(segue) Che cosa vuole l'America?
(17 agosto 1934)
[Inizio scritto]

      «In un'epoca nella quale una tecnologia progredita produce beni in abbondanza soffocante, la paura di morir di freddo e di fame dovrebbe essere allontanata quasi per misura di decenza collettiva dalla vita degli uomini inciviliti. Non si tratta di un idealismo nebbioso privo di base nei fatti.»
      V'è nella prosa del Wallace un senso di ottimismo virile, simile a quello che animò i pionieri nelle prime incerte giornate della loro conquista. Ottimismo che si rivela in questa ultima citazione:
      «La nuova epoca dev'essere contrassegnata religiosamente, economicamente, scientificamente dalla profonda persuasione che la umanità possiede oggi tanta potenza mentale e spirituale e tanto dominio sulla natura da togliere per sempre ogni valore alla teoria della lotta per la vita e sostituirla con la legge più alta della cooperazione.»

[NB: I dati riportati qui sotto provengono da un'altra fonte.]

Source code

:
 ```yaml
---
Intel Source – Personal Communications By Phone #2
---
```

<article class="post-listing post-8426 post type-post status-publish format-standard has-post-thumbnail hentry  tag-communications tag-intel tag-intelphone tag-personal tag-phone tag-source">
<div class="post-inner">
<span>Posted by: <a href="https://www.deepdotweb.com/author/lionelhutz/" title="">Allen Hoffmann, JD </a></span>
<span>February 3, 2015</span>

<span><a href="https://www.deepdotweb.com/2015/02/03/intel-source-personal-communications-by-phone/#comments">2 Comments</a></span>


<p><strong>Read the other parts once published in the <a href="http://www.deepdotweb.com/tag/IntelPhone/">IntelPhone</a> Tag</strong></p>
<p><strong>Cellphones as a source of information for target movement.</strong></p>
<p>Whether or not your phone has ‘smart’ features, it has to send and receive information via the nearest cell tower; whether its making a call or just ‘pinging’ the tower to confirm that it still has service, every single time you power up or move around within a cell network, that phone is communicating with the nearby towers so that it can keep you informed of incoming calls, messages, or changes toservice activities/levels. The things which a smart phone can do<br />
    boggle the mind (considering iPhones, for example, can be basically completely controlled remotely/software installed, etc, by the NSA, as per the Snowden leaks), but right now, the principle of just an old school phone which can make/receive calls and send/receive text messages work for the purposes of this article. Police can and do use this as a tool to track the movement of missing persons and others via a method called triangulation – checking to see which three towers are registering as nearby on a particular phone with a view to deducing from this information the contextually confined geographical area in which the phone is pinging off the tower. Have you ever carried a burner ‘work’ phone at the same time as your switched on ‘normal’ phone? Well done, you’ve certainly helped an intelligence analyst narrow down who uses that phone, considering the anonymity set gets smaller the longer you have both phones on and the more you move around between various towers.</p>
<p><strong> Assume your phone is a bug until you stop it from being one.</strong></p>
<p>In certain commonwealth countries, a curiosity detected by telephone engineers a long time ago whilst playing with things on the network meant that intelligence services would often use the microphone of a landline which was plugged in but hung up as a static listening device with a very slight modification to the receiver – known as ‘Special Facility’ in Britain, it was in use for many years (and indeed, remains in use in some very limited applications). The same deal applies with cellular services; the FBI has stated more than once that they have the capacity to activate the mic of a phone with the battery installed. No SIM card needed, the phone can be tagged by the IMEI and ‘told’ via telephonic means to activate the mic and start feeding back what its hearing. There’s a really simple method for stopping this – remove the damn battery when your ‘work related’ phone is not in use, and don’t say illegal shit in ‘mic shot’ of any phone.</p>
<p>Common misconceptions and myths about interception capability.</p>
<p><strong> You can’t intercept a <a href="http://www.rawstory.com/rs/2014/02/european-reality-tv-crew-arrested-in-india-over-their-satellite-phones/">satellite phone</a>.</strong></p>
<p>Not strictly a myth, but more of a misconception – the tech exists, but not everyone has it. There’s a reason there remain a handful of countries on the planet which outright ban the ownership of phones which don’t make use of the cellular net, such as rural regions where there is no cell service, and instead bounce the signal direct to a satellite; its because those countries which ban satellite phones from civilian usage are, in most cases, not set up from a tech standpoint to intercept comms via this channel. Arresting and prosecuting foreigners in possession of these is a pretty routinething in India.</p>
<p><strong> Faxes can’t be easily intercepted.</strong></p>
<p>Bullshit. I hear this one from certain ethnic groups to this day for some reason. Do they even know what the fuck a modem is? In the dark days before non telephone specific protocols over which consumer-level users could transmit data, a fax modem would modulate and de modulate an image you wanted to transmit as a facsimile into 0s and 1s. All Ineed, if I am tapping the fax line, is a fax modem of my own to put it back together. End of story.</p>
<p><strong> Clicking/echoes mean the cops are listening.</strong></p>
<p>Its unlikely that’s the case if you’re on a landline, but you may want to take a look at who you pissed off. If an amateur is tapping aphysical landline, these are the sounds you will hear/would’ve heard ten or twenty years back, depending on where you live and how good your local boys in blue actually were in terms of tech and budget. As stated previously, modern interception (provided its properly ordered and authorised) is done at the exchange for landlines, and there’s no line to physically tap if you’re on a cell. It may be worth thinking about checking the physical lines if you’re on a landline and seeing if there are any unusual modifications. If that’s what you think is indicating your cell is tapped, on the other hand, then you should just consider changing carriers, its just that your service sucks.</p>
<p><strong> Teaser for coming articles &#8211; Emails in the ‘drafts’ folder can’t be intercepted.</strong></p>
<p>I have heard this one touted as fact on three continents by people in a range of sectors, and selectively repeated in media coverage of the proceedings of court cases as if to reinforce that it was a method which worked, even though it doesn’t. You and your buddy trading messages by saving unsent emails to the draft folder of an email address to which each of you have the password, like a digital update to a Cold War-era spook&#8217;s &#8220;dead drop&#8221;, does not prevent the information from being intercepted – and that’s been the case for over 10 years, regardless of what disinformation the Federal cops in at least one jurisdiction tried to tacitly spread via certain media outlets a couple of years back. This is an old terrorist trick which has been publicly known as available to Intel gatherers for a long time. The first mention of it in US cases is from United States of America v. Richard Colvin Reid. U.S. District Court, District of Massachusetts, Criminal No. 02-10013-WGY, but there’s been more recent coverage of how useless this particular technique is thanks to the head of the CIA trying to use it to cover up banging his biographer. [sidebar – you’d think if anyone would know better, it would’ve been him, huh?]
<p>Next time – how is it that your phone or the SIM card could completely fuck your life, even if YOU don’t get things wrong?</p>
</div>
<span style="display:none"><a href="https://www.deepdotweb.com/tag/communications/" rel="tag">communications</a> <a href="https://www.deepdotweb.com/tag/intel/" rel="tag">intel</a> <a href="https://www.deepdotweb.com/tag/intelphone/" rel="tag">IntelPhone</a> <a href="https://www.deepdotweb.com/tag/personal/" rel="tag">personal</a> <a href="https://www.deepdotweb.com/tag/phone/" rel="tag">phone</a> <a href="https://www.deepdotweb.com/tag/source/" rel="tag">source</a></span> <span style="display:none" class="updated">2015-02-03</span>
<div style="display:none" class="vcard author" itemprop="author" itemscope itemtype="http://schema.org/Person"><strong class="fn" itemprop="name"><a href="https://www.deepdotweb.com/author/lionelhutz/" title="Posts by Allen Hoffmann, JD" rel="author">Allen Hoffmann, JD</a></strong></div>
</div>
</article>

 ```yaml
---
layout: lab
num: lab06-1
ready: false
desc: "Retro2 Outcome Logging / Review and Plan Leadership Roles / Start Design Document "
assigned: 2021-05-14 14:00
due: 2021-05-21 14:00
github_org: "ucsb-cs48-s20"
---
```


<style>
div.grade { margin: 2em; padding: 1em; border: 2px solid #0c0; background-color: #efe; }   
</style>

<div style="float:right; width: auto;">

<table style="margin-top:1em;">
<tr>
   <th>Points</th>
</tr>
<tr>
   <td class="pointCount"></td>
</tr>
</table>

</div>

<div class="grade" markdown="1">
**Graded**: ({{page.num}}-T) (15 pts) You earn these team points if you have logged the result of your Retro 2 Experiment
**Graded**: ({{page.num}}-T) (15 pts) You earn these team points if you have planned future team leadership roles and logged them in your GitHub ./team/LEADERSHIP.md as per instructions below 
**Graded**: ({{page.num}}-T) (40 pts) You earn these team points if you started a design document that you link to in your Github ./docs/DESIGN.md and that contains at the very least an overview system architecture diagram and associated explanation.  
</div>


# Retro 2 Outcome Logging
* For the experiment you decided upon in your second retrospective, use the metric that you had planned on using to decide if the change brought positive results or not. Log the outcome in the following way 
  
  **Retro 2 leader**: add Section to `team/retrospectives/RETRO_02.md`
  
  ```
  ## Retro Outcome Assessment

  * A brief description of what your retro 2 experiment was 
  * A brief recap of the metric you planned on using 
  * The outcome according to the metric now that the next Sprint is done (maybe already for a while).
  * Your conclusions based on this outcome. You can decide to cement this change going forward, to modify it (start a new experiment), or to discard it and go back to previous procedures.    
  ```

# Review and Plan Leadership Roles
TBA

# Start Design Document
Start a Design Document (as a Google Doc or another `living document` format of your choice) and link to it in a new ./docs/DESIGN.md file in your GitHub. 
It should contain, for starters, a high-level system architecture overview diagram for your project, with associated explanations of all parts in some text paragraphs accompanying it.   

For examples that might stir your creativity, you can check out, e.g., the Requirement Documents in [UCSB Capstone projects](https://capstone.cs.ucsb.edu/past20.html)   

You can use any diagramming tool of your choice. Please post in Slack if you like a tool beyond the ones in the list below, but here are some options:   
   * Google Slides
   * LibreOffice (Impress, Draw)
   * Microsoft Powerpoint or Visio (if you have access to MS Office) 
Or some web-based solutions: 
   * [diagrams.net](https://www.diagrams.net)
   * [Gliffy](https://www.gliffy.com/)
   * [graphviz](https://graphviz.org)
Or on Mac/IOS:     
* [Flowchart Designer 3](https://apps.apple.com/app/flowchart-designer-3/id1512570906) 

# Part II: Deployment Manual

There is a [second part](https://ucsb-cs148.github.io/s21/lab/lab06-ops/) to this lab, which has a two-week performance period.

      Il Wallace dice cooperazione. Ma egli intende corporazione. Il suo libro è «corporativo». Le sue soluzioni sono corporative. Questo libro è un atto di fede, ma è anche una requisitoria tremenda contro l'economia liberale che ha fatto il suo tempo e concluso il suo ciclo. Alla domanda: che cosa vuole l'America? si può rispondere: tutto, fuorché un ritorno all'economia liberale, cioè anarchica. Se poi qualcuno domandasse: dove va l'America? Ebbene, dopo la lettura del libro di Henry Wallace, si può tranquillamente affermare che l'America va verso l'economia corporativa, cioè verso l'economia di questo secolo.
      Merito e gloria imperitura della Rivoluzione fascista quella di aver aperto la grande strada sulla quale — a poco a poco — marceranno tutti i popoli.